Troubleshooting Kaptain 1.0

View troubleshooting information for Kaptain 1.0.0

Known Limitations

Kubeflow Pipelines

Kubeflow Pipelines steps can fail if the main container exits too quickly and the Argo sidecar fails to collect artifacts. This can happen when the container image is not available on a node and needs to be pulled from the registry first. Retry the pipeline run or to pre-download the container image to the relevant nodes.

Using Kaptain SDK and Kubeflow Fairing with Private Docker Registries

The Kaptain SDK and Kubeflow Fairing do not currently support Docker registries using self-signed TLS certificates, certificate chaining, or insecure (plaintext HTTP) registries. We plan to improve support for private registries in a future release of Kaptain.

Spark and Horovod

Running Spark and Horovod on Spark in client mode from a notebook with Istio enabled is not supported.
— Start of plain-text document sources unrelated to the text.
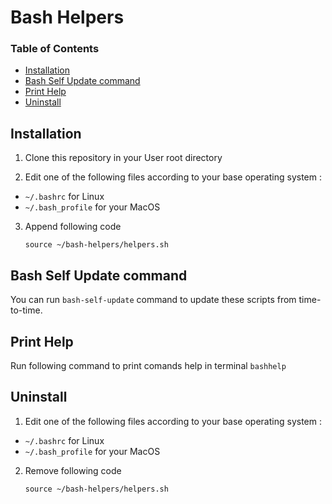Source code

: # Bash Helpers

### Table of Contents
- [Installation](#installation)
- [Bash Self Update command](#bash-self-update-command)
- [Print Help](#print-help)
- [Uninstall](#uninstall)


## Installation
1. Clone this repository in your User root directory

2. Edit one of the following files according to your base operating system :
- `~/.bashrc` for Linux
- `~/.bash_profile` for your MacOS

3. Append following code

	`source ~/bash-helpers/helpers.sh`



## Bash Self Update command
You can run `bash-self-update` command to update these scripts from time-to-time.


## Print Help
Run following command to print comands help in terminal
	`bashhelp`


## Uninstall
1. Edit one of the following files according to your base operating system :
- `~/.bashrc` for Linux
- `~/.bash_profile` for your MacOS

2. Remove following code

	`source ~/bash-helpers/helpers.sh`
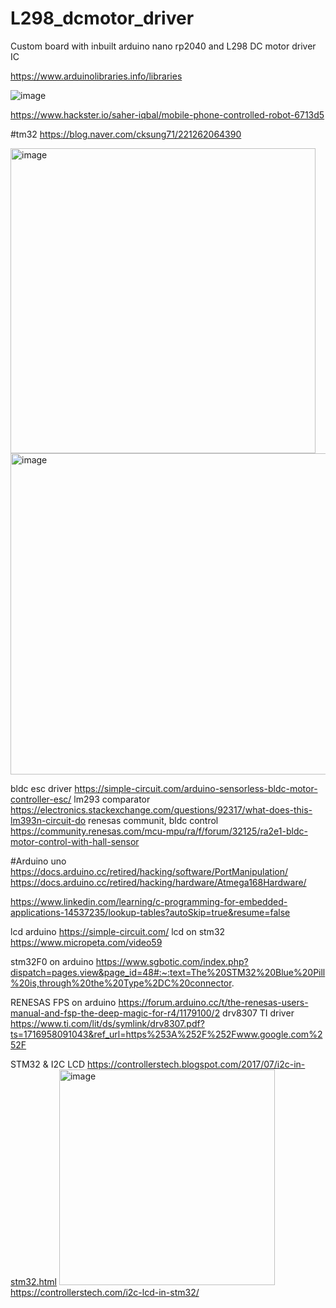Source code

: # L298_dcmotor_driver
Custom board with inbuilt arduino nano rp2040 and L298 DC motor driver IC

https://www.arduinolibraries.info/libraries

![image](https://github.com/saidijongo/L298_dcmotor_driver/assets/31678025/43d9f46f-1c5c-4597-b11d-69c8e58af456)

https://www.hackster.io/saher-iqbal/mobile-phone-controlled-robot-6713d5

#tm32
https://blog.naver.com/cksung71/221262064390

<img width="488" alt="image" src="https://github.com/saidijongo/L298_dcmotor_driver/assets/31678025/180db323-44db-4339-bf60-154ae5600989">

<img width="514" alt="image" src="https://github.com/saidijongo/L298_dcmotor_driver/assets/31678025/6f7595ed-60b4-4112-91fe-379775fbe40e">

bldc esc driver
https://simple-circuit.com/arduino-sensorless-bldc-motor-controller-esc/
lm293 comparator
https://electronics.stackexchange.com/questions/92317/what-does-this-lm393n-circuit-do
renesas communit, bldc control
https://community.renesas.com/mcu-mpu/ra/f/forum/32125/ra2e1-bldc-motor-control-with-hall-sensor

#Arduino uno
https://docs.arduino.cc/retired/hacking/software/PortManipulation/
https://docs.arduino.cc/retired/hacking/hardware/Atmega168Hardware/

https://www.linkedin.com/learning/c-programming-for-embedded-applications-14537235/lookup-tables?autoSkip=true&resume=false

lcd arduino
https://simple-circuit.com/
lcd on stm32
https://www.micropeta.com/video59

stm32F0 on arduino
https://www.sgbotic.com/index.php?dispatch=pages.view&page_id=48#:~:text=The%20STM32%20Blue%20Pill%20is,through%20the%20Type%2DC%20connector.

RENESAS FPS on arduino
https://forum.arduino.cc/t/the-renesas-users-manual-and-fsp-the-deep-magic-for-r4/1179100/2
drv8307 TI driver
https://www.ti.com/lit/ds/symlink/drv8307.pdf?ts=1716958091043&ref_url=https%253A%252F%252Fwww.google.com%252F

STM32 & I2C LCD
https://controllerstech.blogspot.com/2017/07/i2c-in-stm32.html
<img width="345" alt="image" src="https://github.com/saidijongo/L298_dcmotor_driver/assets/31678025/c0c568db-cb27-40f5-b573-864d1616e126">
https://controllerstech.com/i2c-lcd-in-stm32/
It is recommended to use the Spark Operator for running Spark applications.

Pocket Chrome Extension

Users who have the Google Chrome extension for Pocket installed may not be able to see large portions of the Kaptain UI. Disable the Pocket extension to ensure the Kaptain UI is completely visible.

Component Versions

Kaptain includes:

  • Kubeflow 1.2.0
    • Notebook controller
    • PyTorch operator 1.0.0
    • TensorFlow operator 1.0.0
    • MXNet operator 1.0.0
    • Pipelines 0.5.0
    • Katib 0.8
    • Metadata 0.1.11
    • KFServing 0.3.0
  • Argo 2.3.0
  • kubectl 1.16
  • CoreDNS 1.6.2
  • Istio/Citadel 1.4.3
  • Istio 1.6.4
  • Kudobuilder 0.15.0
  • MySQL 5.6
  • KUDO Spark 3.0.0
  • MinIO 2018-02-09
  • Kaniko 0.19.0
  • TensorFlow Serving 1.14.0
  • ONNX server 0.5.1
  • Nvidia TensorRT server 19.05
  • Knative 20200410
  • TFX MLMD Store Server 0.21.1
  • Kiali 1.18
  • NFS provisioner 2.3.0
  • Jaeger tracing 1.16

Python libraries (excl. transitive dependencies):

  • Miniconda 4.8.2
  • JupyterLab 2.0.0
  • Kaptain SDK 0.0.3
  • kubernetes SDK 10.0.1
  • ML Metadata 0.22.0
  • Kubeflow Metadata 0.3.1
  • Kubeflow Pipelines 1.0.4
  • Kubeflow Fairing 1.0.1
  • TensorFlow 1.15
  • TensorFlow 2.4.0
  • PyTorch 1.7.1
  • MXNet 1.7.0
  • Horovod 0.21.0
  • CUDA 10.0
  • Matplotlib 3.2.1
  • Papermill 2.0.0
  • Open MPI
  • gensim
  • future
  • h5py
  • Keras
  • NLTK
  • NumPy
  • Pandas
  • SciPy
  • scikit-learn
  • Seaborn
  • spaCy
  • statsmodels
  • typing
  • boto3
  • ipywidgets
  • NodeJS
  • Plotly
  • Toree